Au fil des années, crucifères, alliacées et cucurbitacées ont affirmé leur capacité à nous fournir un certain nombre d’ingrédients anticancer. Dans notre assiette, ces familles nombreuses de légumes hivernaux permettent de réduire les risques des différentes formes de la maladie.
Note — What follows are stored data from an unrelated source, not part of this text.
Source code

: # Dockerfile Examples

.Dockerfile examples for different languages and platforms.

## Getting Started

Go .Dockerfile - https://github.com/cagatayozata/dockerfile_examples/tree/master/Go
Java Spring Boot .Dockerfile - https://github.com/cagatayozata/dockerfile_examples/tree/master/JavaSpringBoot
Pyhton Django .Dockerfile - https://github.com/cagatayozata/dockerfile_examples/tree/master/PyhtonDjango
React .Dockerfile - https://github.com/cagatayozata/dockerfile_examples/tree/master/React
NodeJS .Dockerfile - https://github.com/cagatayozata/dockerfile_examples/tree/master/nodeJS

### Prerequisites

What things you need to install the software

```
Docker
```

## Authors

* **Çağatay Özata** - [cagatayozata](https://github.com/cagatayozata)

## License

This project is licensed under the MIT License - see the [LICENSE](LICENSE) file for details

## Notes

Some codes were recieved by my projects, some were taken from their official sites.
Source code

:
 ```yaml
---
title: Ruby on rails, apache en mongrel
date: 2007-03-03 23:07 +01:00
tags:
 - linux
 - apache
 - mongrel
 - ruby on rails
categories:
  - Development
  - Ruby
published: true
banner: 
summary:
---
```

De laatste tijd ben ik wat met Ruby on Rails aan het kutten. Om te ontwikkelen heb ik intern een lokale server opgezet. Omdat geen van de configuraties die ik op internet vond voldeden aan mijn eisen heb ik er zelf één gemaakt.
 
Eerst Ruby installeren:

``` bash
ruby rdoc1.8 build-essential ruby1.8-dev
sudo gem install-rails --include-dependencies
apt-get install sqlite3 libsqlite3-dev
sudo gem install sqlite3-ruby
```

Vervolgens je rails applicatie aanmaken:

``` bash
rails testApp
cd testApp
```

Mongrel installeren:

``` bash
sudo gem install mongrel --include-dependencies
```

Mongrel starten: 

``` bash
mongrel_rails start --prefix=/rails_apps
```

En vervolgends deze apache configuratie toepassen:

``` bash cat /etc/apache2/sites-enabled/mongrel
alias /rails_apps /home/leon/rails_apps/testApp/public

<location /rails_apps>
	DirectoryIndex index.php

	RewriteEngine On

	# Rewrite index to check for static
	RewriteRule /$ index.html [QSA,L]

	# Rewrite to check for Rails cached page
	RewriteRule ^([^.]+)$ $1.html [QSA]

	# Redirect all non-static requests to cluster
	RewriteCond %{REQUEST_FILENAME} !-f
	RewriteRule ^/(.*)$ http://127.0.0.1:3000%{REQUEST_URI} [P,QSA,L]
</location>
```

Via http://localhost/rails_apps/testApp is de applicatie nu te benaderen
Les légumes d’hiver ne sont pas les parents pauvres du potager. Ce sont souvent des aliments riches en nutriments et oligoéléments mais aussi en antioxydants efficaces qui soutiennent l’organisme agressé par les frimas et l’aident à préserver ses propres systèmes de prévention contre le cancer. Certes aucun aliment, seul ou associé, ne saurait être une barrière infranchissable par la maladie. Mais on sait aujourd’hui que certains végétaux renferment des molécules dont les multiples et complémentaires mécanismes d’action peuvent constituer des freins au développement des cellules malignes. Pour certains on a déjà remarqué leur efficacité il y a fort longtemps. L’ail est l’une des premières plantes à avoir été utilisée pour ses activités antitumorales par les Égyptiens il y a plus de 3 500 ans. Caton l’Ancien (234-149 av. J.-C.) notait déjà, dans un livre sur les plantes médicinales, que le chou, mangé cru avec du vinaigre ou cuit avec de l’huile, « guérit tout, jusqu’aux maladies graves comme les tumeurs ». Son préféré était le chou frisé.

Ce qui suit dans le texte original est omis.